On Thu, Feb 5, 2009 at 10:28 AM, David Stockhoff <dstockhoff at verizon.net>wrote:

> That's a very interesting and useful analysis of Frodo---not just the
> correspondences, which are easy enough to create/find/project/whatever, but
> the construction of the orthodox or doctrinaire Christ (let's just call him
> the OTC, or One True Christ, and assume we are talking about the Catholic
> one). ....Thanks, John, this is really useful! For Silk as well, as you
> suggest.
>
Thanks!  I think about this stuff too much.



>
>
> As you say, even this momentary experience of divinity could have huge and
> problematic implications as far as the Increate's implied approval of
> Severian, his puppetmasters, his crimes, etc. And the stronger the
> connection, the bigger the problem.
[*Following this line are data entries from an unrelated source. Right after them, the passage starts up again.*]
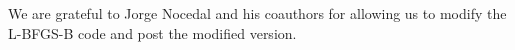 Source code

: We are grateful to Jorge Nocedal and his coauthors for allowing us 
to modify the L-BFGS-B code and post the modified version.  







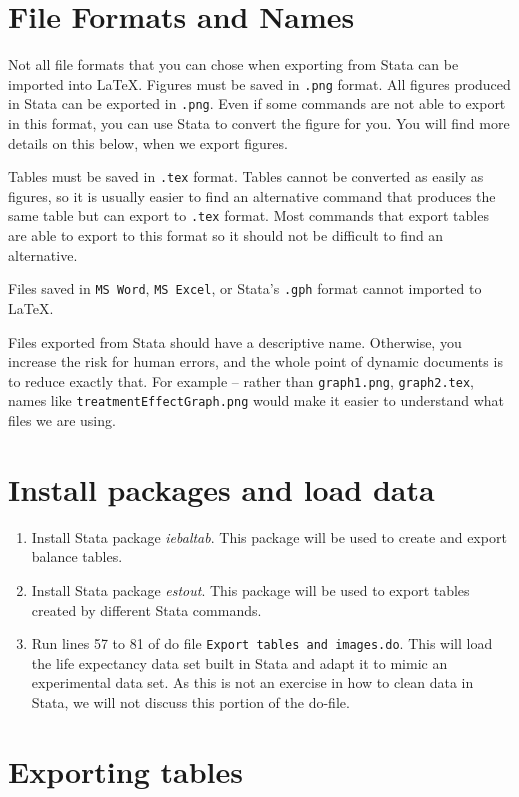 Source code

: \documentclass[]{article}
\begin{document}
\section{File Formats and Names}
Not all file formats that you can chose when exporting from Stata can be imported into {\LaTeX}. Figures must be saved in \texttt{.png} format. All figures produced in Stata can be exported in \texttt{.png}. Even if some commands are not able to export in this format, you can use Stata to convert the figure for you. You will find more details on this below, when we export figures. 

Tables must be saved in \texttt{.tex} format. Tables cannot be converted as easily as figures, so it is usually easier to find an alternative command that produces the same table but can export to \texttt{.tex} format. Most commands that export tables are able to export to this format so it should not be difficult to find an alternative.

Files saved in \texttt{MS Word}, \texttt{MS Excel}, or Stata's \texttt{.gph} format cannot imported to {\LaTeX}.

Files exported from Stata should have a descriptive name. Otherwise, you increase the risk for human errors, and the whole point of dynamic documents is to reduce exactly that. For example -- rather than \texttt{graph1.png}, \texttt{graph2.tex}, names like \texttt{treatmentEffectGraph.png} would make it easier to understand what files we are using.

\section{Install packages and load data}

\begin{enumerate}
	\item Install Stata package \emph{iebaltab}. This package will be used to create and export balance tables.
	\item Install Stata package \emph{estout}. This package will be used to export tables created by different Stata commands.
	\item Run lines 57 to 81 of do file \texttt{Export tables and images.do}. This will load the life expectancy data set built in Stata and adapt it to mimic an experimental data set. As this is not an exercise in how to clean data in Stata, we will not discuss this portion of the do-file.
\end{enumerate}


\section{Exporting tables}
\end{document}
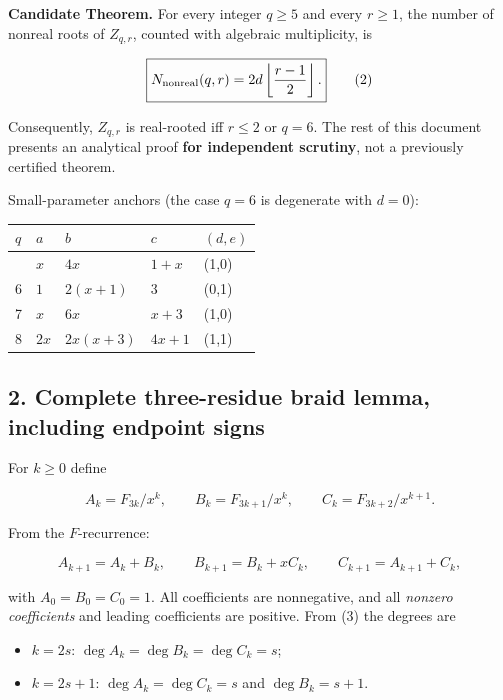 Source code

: \documentclass[
  10pt,
]{article}
\providecommand{\tightlist}{%
  \setlength{\itemsep}{0pt}\setlength{\parskip}{0pt}}
\begin{document}
\textbf{Candidate Theorem.} For every integer \(q\ge5\) and every
\(r\ge1\), the number of nonreal roots of \(Z_{q,r}\), counted with
algebraic multiplicity, is

\[
 \boxed{N_{\rm nonreal}(q,r)=2d\left\lfloor\frac{r-1}{2}\right\rfloor.}\tag{2}
\]

Consequently, \(Z_{q,r}\) is real-rooted iff \(r\le2\) or \(q=6\). The
rest of this document presents an analytical proof \textbf{for
independent scrutiny}, not a previously certified theorem.

Small-parameter anchors (the case \(q=6\) is degenerate with \(d=0\)):

\begin{longtable}[]{@{}lllll@{}}
\toprule\noalign{}
\(q\) & \(a\) & \(b\) & \(c\) & \((d,e)\) \\
\midrule\noalign{}
\endhead
\bottomrule\noalign{}
\endlastfoot
5 & \(x\) & \(4x\) & \(1+x\) & (1,0) \\
6 & \(1\) & \(2(x+1)\) & \(3\) & (0,1) \\
7 & \(x\) & \(6x\) & \(x+3\) & (1,0) \\
8 & \(2x\) & \(2x(x+3)\) & \(4x+1\) & (1,1) \\
\end{longtable}

\subsection{2. Complete three-residue braid lemma, including endpoint
signs}\label{complete-three-residue-braid-lemma-including-endpoint-signs}

For \(k\ge0\) define

\[
 A_k=F_{3k}/x^k,\qquad B_k=F_{3k+1}/x^k,\qquad C_k=F_{3k+2}/x^{k+1}.
\]

From the \(F\)-recurrence:

\[
 A_{k+1}=A_k+B_k,\qquad B_{k+1}=B_k+xC_k,\qquad C_{k+1}=A_{k+1}+C_k,
 \tag{3}
\]

with \(A_0=B_0=C_0=1\). All coefficients are nonnegative, and all
\emph{nonzero coefficients} and leading coefficients are positive. From
(3) the degrees are

\begin{itemize}
\tightlist
\item
  \(k=2s\): \(\deg A_k=\deg B_k=\deg C_k=s\);
\item
  \(k=2s+1\): \(\deg A_k=\deg C_k=s\) and \(\deg B_k=s+1\).
\end{itemize}
\end{document}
I wouldn't want to bring all that in on
> the strength of this single passage.
>
> Yes.  I've written before that while I find the general critiques others
have written of the Hierowhatevers and their motives compelling, I also keep
coming back to the notion, which is more fully developed in Long Sun, of
evil pretending to be good and advancing the goals of good.  Pas is
Typhon--he's a false god, briefly plays the role of the Devil in the New Sun
and then has a return appearance as Pontius Pilate--pretty much as obviously
a Bad Guy as anyone in the entire cycle.  But Pas pretends to be a good
guy--the creator-god and god most worthy of worship, and the Outsider's
plans in the Long Sun series, anyway, dovetail almost entirely with the Plan
of Pas.  Likewise Quetzal is a vampiric inhumu pretending to be a kindly,
well-respected religious leader, but aside from his habit of feeding on
children, most of his actions aid the cause of good, and even his final act
of "betrayal" may--*may*--have served the plans of the One True God anyway.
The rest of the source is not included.